## Work item
Pick every line with "Cuckoo" from the material below.

## Source information
• • • • •

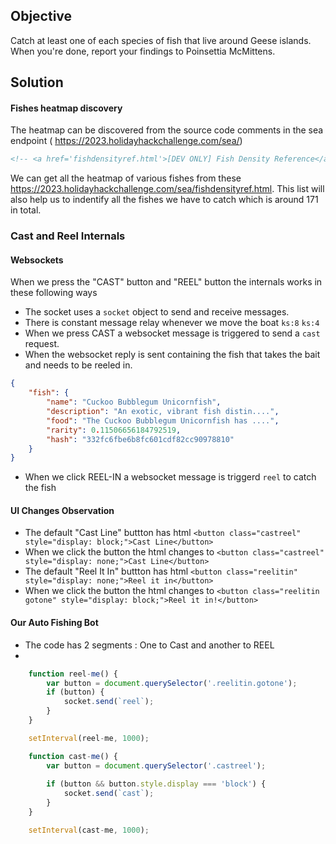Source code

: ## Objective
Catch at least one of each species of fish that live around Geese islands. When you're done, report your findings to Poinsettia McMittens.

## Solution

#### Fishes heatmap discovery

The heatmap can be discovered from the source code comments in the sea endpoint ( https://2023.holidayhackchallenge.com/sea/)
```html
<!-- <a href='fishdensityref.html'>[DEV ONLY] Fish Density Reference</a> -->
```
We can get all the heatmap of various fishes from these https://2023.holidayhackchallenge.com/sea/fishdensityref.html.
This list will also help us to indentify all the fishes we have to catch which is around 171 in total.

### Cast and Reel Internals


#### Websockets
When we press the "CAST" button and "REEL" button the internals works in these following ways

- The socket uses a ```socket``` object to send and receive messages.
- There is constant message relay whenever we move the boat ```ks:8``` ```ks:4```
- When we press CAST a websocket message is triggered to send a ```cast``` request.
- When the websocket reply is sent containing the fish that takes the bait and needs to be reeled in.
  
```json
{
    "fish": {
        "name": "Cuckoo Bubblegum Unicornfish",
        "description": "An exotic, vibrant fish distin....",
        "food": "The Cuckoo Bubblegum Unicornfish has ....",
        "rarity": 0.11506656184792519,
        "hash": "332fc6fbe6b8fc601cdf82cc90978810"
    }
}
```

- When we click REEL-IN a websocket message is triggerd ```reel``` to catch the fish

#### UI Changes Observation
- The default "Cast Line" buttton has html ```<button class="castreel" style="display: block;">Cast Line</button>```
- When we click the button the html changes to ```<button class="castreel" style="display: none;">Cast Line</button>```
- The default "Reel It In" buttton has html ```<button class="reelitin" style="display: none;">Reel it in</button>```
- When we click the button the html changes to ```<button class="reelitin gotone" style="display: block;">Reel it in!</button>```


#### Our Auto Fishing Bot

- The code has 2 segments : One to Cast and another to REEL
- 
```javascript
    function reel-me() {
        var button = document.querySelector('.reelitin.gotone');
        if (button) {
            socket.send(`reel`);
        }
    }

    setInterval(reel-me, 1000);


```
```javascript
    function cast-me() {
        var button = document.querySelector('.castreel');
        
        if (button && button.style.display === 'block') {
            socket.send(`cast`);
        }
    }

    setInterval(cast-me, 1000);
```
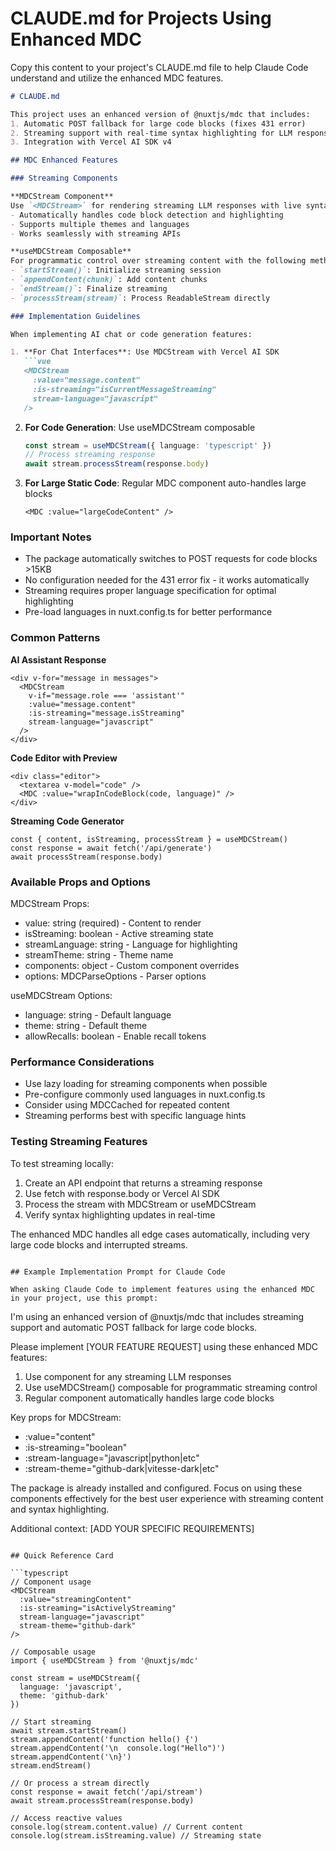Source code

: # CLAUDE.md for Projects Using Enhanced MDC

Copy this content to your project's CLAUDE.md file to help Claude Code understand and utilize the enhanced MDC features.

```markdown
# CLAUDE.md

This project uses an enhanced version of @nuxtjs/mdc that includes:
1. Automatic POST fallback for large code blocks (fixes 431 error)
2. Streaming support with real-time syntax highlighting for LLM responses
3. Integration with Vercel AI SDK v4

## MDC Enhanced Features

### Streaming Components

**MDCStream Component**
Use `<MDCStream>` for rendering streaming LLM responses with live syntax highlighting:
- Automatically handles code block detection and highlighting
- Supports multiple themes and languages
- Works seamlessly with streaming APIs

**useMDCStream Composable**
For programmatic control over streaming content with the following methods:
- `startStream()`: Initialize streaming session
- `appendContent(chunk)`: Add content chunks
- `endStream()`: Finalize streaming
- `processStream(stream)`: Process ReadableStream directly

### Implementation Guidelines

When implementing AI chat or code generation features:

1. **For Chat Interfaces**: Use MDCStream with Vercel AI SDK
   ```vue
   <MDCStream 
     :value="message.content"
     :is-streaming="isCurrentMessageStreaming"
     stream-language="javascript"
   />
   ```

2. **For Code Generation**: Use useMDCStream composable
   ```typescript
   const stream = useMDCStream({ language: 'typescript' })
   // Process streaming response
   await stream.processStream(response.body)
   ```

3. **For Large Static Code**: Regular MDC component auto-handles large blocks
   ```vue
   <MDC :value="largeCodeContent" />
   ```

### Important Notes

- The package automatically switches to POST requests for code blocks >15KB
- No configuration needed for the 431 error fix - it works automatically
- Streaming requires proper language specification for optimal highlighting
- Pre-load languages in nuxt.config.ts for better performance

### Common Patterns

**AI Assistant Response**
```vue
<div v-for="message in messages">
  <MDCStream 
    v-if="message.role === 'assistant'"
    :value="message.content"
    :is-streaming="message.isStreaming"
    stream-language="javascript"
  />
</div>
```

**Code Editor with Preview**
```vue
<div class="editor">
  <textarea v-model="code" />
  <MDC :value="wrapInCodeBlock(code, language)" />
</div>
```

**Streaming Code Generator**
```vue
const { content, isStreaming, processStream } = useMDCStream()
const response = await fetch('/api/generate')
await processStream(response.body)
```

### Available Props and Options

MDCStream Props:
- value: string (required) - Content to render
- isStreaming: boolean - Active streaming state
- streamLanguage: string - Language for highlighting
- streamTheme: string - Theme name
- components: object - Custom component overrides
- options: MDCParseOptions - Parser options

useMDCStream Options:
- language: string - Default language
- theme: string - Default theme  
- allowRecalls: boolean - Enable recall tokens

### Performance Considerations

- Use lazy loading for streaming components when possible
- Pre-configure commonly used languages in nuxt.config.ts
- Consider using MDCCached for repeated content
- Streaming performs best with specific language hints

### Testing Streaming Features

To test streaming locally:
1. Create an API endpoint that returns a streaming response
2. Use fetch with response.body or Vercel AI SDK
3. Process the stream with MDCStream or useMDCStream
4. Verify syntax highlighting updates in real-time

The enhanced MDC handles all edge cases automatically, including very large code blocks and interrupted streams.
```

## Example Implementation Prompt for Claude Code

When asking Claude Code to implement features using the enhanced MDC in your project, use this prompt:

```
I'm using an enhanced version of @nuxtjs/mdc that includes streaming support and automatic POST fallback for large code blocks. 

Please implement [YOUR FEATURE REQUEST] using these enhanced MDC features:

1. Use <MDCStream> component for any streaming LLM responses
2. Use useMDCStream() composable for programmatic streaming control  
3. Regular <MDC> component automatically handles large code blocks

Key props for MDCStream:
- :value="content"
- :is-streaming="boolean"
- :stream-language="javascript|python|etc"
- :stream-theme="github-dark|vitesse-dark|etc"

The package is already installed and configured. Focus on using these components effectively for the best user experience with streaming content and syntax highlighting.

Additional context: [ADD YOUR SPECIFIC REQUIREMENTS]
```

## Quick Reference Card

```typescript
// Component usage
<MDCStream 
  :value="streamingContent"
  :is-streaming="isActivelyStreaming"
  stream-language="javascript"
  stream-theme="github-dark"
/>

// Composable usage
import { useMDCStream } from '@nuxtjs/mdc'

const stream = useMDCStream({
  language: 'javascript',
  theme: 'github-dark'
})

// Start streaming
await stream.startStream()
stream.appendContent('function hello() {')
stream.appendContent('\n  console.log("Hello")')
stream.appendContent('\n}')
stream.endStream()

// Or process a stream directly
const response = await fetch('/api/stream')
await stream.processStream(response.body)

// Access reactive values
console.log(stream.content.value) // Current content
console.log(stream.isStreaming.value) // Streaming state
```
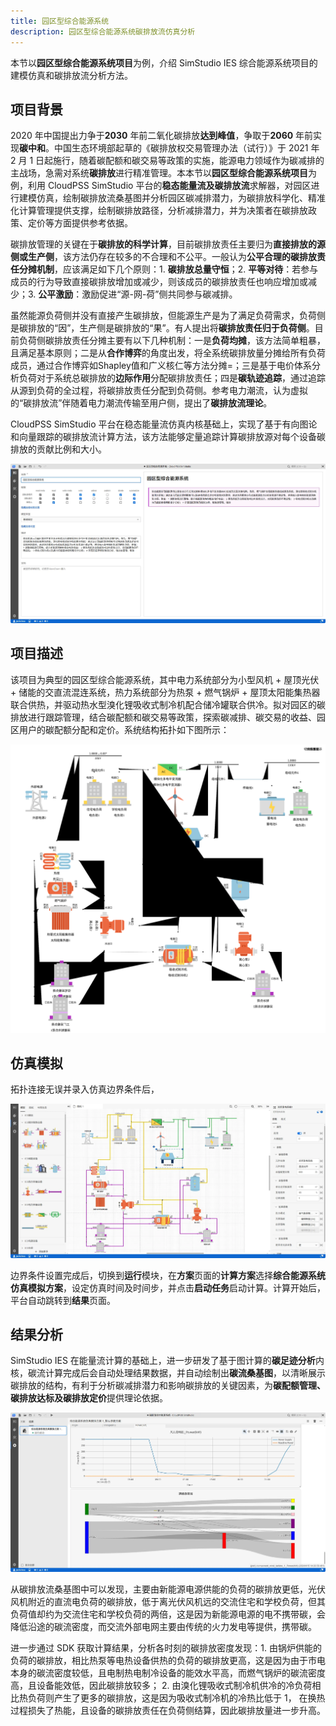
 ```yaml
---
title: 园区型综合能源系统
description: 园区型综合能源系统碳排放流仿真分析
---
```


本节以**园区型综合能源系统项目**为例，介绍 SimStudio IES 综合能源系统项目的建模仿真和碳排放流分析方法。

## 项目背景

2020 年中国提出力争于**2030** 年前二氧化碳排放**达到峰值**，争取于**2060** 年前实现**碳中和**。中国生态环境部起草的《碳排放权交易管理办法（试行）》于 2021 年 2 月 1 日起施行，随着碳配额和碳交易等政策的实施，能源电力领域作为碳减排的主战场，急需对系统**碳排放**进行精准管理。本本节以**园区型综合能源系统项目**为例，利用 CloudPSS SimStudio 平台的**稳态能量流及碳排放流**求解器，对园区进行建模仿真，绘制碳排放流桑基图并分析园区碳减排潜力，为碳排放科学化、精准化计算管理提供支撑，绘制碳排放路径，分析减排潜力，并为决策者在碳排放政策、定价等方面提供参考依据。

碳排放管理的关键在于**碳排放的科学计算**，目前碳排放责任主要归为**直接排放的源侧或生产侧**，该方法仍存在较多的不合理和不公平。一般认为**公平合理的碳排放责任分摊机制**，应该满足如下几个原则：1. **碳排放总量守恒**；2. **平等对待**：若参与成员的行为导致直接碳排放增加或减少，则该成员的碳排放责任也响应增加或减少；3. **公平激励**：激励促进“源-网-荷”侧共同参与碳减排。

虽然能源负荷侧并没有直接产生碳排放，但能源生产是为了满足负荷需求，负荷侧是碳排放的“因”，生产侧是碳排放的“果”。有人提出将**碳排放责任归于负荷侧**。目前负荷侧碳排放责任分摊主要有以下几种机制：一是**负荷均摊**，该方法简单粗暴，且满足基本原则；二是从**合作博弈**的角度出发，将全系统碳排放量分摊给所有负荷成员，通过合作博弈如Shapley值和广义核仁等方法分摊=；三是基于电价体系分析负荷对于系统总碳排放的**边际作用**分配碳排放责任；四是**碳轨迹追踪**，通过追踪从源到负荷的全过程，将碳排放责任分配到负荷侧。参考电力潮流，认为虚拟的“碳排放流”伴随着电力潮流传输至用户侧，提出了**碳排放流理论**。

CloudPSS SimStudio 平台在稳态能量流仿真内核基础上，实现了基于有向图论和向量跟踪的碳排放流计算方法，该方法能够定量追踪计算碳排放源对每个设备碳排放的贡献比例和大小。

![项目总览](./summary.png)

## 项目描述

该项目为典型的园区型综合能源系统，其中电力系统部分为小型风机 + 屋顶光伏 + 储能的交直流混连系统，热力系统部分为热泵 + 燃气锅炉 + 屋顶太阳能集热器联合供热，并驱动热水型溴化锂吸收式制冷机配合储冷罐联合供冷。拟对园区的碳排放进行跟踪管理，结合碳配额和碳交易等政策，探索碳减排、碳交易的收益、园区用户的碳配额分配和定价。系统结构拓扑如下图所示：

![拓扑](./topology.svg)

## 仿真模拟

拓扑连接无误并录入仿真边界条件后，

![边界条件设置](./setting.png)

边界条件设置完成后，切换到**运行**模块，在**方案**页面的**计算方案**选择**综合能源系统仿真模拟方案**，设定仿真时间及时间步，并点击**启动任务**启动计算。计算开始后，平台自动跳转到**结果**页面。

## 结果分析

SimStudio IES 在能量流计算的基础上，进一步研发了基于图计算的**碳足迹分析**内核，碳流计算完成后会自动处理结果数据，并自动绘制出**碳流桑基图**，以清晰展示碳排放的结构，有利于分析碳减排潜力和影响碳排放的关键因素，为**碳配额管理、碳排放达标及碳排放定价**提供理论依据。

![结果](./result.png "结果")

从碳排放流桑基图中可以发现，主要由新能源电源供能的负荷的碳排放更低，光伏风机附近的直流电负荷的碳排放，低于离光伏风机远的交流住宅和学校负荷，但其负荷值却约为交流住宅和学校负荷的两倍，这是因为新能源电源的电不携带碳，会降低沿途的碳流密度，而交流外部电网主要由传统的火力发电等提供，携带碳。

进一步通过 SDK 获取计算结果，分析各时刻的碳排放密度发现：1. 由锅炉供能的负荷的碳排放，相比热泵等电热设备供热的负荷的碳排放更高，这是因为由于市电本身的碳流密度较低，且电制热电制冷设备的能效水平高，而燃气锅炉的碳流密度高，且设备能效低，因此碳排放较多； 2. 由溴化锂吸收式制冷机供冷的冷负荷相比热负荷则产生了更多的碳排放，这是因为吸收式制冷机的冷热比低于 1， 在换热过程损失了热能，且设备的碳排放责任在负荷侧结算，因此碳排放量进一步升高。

• • • • •

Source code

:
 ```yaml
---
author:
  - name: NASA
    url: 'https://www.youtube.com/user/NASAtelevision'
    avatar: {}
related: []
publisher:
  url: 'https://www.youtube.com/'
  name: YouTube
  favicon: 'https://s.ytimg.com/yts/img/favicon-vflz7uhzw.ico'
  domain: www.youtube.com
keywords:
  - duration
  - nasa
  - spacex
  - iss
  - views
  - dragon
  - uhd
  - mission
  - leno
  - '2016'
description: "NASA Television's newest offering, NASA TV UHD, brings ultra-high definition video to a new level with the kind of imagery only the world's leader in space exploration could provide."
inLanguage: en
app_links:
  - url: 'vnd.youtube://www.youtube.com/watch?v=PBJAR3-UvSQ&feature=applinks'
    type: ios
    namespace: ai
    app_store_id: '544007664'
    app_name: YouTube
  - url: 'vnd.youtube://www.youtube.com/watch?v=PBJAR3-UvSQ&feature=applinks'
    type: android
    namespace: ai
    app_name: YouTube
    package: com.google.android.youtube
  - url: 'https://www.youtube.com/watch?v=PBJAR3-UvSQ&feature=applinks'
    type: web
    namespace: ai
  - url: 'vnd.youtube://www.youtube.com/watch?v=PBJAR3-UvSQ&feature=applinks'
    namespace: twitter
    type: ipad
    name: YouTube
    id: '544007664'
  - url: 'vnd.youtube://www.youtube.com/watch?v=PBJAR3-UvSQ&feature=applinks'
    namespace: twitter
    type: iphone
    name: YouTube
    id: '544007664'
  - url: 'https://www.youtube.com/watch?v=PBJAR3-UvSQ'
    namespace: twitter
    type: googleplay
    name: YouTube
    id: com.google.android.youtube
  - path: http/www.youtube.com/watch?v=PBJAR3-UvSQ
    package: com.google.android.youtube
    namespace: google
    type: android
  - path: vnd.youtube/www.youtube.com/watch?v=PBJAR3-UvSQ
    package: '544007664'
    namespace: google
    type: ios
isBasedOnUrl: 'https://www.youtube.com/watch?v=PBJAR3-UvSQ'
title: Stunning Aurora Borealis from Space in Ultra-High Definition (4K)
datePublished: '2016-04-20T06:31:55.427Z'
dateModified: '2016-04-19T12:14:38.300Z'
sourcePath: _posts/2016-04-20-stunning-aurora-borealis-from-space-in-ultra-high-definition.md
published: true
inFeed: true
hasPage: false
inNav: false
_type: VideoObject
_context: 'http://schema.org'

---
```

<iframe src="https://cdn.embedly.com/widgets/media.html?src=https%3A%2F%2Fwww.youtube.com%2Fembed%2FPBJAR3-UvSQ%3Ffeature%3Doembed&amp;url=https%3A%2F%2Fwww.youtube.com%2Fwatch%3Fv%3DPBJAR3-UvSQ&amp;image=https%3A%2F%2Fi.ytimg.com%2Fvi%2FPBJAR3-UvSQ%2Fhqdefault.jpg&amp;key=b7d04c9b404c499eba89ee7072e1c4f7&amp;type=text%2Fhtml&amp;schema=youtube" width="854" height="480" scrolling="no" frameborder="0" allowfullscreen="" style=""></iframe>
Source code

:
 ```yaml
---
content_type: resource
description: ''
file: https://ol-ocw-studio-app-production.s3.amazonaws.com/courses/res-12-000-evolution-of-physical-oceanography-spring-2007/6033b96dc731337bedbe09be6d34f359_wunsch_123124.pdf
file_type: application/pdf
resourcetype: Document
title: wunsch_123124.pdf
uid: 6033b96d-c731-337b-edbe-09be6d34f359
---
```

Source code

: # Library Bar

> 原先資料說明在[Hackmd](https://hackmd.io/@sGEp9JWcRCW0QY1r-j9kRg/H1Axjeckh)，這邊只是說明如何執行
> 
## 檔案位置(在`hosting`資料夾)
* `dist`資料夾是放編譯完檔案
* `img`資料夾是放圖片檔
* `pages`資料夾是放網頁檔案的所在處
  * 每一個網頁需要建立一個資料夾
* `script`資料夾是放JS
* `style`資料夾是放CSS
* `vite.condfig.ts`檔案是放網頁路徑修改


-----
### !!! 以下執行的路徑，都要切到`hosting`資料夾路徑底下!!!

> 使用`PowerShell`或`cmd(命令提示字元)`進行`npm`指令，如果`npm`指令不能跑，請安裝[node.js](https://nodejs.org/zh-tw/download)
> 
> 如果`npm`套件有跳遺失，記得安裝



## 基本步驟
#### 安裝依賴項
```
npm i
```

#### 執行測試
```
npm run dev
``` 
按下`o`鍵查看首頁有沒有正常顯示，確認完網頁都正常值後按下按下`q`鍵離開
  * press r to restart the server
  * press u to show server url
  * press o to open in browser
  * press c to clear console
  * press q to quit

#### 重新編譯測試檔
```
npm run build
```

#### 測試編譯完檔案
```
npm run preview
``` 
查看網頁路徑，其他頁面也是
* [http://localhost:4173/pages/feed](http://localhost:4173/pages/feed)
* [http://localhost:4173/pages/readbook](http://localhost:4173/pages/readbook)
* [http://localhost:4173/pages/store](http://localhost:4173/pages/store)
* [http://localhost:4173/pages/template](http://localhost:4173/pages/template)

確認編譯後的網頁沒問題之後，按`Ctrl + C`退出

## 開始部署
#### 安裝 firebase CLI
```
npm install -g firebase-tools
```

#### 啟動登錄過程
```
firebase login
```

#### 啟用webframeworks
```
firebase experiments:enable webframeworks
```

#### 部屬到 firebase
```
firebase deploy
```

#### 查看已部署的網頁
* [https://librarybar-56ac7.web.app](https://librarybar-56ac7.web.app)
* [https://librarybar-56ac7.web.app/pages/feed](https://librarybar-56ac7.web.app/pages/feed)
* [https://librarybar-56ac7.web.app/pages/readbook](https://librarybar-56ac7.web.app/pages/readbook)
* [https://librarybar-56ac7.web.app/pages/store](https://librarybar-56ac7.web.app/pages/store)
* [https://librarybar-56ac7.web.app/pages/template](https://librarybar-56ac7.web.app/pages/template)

• • • • •

## Task result
        "name": "Cuckoo Bubblegum Unicornfish",
        "food": "The Cuckoo Bubblegum Unicornfish has ....",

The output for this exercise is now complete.